If successful, this could be the groundwork for a more normalized democracy for a country that has historically been dominated by military juntas and dictators. Engagement from civil society has been high and is a key factor that can turn military victories into long-term successes. Still, nothing is guaranteed, and the fight is likely to be difficult.
On October 27, the Three Brotherhood Alliance, a coalition of three ethnic armed groups, launched a well-coordinated offensive in the eastern Shan state, the largest of Myanmar’s seven states by land area. The surprise attack successfully captured several government military installations by the Chinese border and has also inspired other armed groups to launch their own successful campaigns against the repressive Tatmadaw or State Administration Council, as the junta is called in Myanmar.

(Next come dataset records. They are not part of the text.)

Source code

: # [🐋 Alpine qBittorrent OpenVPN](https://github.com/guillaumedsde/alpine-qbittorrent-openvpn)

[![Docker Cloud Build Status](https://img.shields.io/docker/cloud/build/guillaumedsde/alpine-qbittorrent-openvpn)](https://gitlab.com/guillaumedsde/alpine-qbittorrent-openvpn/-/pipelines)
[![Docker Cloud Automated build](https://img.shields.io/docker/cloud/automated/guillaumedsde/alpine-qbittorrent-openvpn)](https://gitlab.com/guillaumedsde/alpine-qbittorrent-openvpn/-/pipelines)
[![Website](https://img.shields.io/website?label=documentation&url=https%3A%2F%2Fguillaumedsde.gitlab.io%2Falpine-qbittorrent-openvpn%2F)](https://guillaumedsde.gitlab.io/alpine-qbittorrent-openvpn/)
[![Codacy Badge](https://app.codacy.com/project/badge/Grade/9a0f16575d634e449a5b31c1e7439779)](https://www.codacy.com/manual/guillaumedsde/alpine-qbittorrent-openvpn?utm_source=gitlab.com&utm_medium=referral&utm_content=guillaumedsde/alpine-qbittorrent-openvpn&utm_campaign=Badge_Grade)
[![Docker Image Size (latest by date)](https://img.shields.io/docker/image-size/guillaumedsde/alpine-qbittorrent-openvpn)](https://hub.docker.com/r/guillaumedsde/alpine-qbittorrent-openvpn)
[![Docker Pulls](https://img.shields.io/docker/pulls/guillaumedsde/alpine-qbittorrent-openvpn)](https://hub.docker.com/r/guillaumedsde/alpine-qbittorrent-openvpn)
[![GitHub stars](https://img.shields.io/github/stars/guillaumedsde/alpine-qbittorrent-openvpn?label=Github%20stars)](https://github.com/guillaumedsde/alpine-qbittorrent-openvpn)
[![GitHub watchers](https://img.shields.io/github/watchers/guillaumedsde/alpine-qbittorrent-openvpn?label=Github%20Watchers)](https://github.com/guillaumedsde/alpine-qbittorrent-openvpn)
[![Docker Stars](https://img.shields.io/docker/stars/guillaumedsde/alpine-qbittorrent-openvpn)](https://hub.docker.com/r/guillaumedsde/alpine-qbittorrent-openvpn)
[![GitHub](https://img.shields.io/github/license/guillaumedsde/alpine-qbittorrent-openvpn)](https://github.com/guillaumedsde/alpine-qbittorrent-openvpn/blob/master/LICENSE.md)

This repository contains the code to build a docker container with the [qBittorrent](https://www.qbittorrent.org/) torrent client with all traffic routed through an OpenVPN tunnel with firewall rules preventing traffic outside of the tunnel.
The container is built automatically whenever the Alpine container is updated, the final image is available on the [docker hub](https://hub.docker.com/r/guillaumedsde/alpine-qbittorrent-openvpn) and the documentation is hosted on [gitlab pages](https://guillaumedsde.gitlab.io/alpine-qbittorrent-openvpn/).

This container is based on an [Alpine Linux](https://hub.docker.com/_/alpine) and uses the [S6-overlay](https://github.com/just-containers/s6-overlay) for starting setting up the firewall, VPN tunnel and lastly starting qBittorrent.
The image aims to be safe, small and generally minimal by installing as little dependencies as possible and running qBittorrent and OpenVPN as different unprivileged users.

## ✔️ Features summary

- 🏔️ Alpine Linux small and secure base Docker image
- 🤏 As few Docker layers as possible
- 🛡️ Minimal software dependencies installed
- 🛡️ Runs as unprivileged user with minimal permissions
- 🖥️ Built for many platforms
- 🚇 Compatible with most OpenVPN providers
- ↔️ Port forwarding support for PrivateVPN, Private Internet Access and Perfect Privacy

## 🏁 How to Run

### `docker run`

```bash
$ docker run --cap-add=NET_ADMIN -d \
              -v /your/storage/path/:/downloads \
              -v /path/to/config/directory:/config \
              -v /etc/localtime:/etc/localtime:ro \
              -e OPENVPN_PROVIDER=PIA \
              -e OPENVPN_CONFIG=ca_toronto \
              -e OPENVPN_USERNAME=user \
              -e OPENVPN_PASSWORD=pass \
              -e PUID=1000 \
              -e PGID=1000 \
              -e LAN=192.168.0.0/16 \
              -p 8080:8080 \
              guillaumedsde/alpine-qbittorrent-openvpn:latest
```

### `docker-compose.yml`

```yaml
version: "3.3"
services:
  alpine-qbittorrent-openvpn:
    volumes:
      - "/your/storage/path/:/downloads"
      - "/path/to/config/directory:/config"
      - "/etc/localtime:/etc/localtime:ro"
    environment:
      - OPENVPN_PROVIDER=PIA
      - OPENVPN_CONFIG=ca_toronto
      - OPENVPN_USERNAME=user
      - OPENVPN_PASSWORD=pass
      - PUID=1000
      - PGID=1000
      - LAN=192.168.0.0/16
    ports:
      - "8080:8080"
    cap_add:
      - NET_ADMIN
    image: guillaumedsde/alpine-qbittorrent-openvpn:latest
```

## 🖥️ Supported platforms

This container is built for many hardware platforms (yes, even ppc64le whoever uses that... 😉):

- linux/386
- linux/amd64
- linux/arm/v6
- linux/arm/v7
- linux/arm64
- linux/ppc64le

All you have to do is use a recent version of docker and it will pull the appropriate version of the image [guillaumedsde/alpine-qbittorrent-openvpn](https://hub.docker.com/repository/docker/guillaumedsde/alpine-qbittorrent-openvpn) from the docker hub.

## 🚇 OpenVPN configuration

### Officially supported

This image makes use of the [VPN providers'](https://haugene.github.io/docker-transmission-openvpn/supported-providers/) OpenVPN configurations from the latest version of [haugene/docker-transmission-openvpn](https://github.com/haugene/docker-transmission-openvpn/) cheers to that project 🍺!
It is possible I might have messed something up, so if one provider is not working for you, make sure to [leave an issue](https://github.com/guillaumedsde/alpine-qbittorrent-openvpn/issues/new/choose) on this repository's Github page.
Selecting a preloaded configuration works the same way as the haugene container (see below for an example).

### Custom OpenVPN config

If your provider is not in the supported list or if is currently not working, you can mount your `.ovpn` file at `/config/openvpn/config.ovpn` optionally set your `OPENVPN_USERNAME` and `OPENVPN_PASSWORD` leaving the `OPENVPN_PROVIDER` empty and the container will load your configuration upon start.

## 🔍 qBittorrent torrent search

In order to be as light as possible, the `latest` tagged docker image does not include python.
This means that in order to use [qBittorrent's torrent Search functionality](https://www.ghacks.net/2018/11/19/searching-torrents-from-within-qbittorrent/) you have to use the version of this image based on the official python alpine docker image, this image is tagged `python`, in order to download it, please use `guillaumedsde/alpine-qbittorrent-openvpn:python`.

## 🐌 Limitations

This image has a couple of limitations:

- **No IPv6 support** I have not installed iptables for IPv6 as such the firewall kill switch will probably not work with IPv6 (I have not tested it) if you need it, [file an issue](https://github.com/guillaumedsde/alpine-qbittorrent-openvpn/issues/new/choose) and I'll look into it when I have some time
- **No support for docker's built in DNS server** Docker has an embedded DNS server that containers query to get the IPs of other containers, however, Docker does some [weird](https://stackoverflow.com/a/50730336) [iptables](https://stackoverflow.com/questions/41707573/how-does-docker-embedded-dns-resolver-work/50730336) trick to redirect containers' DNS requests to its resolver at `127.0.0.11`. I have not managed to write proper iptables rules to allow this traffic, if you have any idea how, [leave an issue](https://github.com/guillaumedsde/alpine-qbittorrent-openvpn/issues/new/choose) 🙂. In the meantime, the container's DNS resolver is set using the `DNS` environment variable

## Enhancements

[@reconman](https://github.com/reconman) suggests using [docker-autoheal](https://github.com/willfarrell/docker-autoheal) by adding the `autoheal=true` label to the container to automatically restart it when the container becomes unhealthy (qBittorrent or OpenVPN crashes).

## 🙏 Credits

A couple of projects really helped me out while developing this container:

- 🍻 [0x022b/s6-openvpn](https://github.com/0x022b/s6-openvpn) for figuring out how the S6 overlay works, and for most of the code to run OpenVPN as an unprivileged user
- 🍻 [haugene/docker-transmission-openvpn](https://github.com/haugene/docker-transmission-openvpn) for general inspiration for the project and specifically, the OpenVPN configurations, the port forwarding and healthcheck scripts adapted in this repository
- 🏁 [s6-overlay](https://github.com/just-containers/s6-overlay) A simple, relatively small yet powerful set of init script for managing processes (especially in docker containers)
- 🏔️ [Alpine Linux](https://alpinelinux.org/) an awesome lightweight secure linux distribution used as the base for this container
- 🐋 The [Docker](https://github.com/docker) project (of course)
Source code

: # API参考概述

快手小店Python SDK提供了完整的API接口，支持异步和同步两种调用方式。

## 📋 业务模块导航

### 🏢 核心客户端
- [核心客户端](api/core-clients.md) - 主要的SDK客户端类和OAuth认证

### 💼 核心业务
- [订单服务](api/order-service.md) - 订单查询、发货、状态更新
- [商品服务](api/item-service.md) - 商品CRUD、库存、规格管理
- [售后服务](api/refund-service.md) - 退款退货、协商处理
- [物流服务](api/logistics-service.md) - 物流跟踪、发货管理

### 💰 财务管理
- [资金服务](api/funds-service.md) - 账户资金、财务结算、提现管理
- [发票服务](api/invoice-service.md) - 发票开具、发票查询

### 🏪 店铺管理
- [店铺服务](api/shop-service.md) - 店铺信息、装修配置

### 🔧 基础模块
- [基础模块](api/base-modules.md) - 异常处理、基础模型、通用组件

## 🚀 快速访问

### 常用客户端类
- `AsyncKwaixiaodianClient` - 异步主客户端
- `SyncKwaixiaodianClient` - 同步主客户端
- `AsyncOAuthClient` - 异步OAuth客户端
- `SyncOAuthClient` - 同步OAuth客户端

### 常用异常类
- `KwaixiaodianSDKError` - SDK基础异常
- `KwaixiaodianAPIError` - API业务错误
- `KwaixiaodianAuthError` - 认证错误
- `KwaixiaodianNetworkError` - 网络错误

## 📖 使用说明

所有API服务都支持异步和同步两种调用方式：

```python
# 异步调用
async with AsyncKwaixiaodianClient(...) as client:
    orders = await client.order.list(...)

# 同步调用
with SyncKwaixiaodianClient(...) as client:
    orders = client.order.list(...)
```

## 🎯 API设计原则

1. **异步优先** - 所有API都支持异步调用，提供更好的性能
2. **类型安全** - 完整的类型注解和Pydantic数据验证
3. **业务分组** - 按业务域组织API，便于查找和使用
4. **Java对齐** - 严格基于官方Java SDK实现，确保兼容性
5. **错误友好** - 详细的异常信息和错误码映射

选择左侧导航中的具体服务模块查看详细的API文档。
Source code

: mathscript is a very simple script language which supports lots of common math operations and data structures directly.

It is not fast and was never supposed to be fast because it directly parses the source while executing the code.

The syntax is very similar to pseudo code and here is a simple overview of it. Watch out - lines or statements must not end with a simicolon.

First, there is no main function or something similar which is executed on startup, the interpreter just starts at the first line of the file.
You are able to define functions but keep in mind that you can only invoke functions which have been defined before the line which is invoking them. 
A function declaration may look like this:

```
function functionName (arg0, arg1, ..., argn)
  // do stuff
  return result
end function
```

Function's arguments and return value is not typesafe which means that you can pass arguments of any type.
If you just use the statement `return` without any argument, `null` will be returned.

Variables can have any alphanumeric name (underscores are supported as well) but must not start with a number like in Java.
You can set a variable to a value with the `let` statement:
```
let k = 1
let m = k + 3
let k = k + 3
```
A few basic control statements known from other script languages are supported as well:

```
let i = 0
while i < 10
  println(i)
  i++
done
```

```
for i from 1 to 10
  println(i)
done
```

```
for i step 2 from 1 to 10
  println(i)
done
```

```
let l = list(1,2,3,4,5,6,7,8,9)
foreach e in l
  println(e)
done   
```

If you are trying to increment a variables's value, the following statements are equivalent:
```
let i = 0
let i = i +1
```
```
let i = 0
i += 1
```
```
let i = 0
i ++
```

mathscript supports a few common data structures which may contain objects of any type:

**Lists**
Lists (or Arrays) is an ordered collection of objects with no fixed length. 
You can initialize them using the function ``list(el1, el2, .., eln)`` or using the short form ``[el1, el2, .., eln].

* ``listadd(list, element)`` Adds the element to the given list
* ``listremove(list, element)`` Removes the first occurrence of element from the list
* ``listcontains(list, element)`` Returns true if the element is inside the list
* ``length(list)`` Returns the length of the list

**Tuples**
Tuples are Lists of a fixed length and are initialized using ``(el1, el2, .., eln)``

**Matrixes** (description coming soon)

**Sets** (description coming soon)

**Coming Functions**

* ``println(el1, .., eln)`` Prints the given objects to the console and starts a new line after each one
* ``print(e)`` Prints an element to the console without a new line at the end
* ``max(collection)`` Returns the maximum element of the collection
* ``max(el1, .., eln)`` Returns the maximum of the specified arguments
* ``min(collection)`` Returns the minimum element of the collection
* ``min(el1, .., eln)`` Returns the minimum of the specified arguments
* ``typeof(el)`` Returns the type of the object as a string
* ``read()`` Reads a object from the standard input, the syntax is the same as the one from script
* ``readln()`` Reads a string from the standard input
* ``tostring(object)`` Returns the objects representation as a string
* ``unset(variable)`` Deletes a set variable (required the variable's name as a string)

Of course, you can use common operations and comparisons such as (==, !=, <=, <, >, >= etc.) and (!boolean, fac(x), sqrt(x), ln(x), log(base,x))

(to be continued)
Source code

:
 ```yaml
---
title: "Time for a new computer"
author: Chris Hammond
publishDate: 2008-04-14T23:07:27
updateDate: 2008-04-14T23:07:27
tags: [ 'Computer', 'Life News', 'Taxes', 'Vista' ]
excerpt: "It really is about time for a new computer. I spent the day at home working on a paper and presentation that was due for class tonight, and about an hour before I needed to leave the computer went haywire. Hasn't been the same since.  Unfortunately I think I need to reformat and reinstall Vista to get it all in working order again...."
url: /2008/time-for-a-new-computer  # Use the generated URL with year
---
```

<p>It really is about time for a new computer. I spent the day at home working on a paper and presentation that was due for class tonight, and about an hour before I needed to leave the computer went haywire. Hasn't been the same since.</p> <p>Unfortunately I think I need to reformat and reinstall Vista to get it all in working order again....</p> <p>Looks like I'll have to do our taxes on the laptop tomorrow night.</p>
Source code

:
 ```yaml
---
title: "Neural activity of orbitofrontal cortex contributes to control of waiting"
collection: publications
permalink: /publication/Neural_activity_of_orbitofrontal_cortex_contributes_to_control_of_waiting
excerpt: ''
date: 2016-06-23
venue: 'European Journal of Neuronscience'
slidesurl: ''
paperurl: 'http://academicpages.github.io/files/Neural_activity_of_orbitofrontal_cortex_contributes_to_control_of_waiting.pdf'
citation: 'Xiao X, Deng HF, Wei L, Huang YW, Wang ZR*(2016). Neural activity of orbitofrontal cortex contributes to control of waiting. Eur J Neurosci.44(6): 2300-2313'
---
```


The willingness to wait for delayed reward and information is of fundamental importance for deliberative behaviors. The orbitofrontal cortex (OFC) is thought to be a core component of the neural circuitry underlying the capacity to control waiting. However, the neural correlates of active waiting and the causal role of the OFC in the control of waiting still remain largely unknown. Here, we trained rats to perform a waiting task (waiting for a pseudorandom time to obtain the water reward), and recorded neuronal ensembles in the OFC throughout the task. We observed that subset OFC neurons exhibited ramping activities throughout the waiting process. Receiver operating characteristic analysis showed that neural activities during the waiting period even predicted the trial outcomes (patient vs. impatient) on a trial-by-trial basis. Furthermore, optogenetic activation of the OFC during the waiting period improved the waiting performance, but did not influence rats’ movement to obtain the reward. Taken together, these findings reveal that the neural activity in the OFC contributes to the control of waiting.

Myanmar has been under military rule for much of its history as an independent nation; as in many other Southeast Asian nations, democratic movements have struggled to gain traction against powerful and entrenched military interests. After a decade of democratic reforms driven by a series of popular uprisings against the military government, Myanmar seemed to break from the past; in 2015 and 2020, the country held free elections, which the NLD won handily. But the Tatmadaw seized power in 2021, igniting nearly three years of brutal civil conflict in which the government has killed thousands of civilians.
Though the Three Brotherhood Alliance and similar ethnic armed groups have not taken over the whole country and the Tatmadaw still has far more firepower than any of the armed groups, the October 27 offensive and ensuing military successes have kindled a cautious hope that the military dictatorship could be toppled.”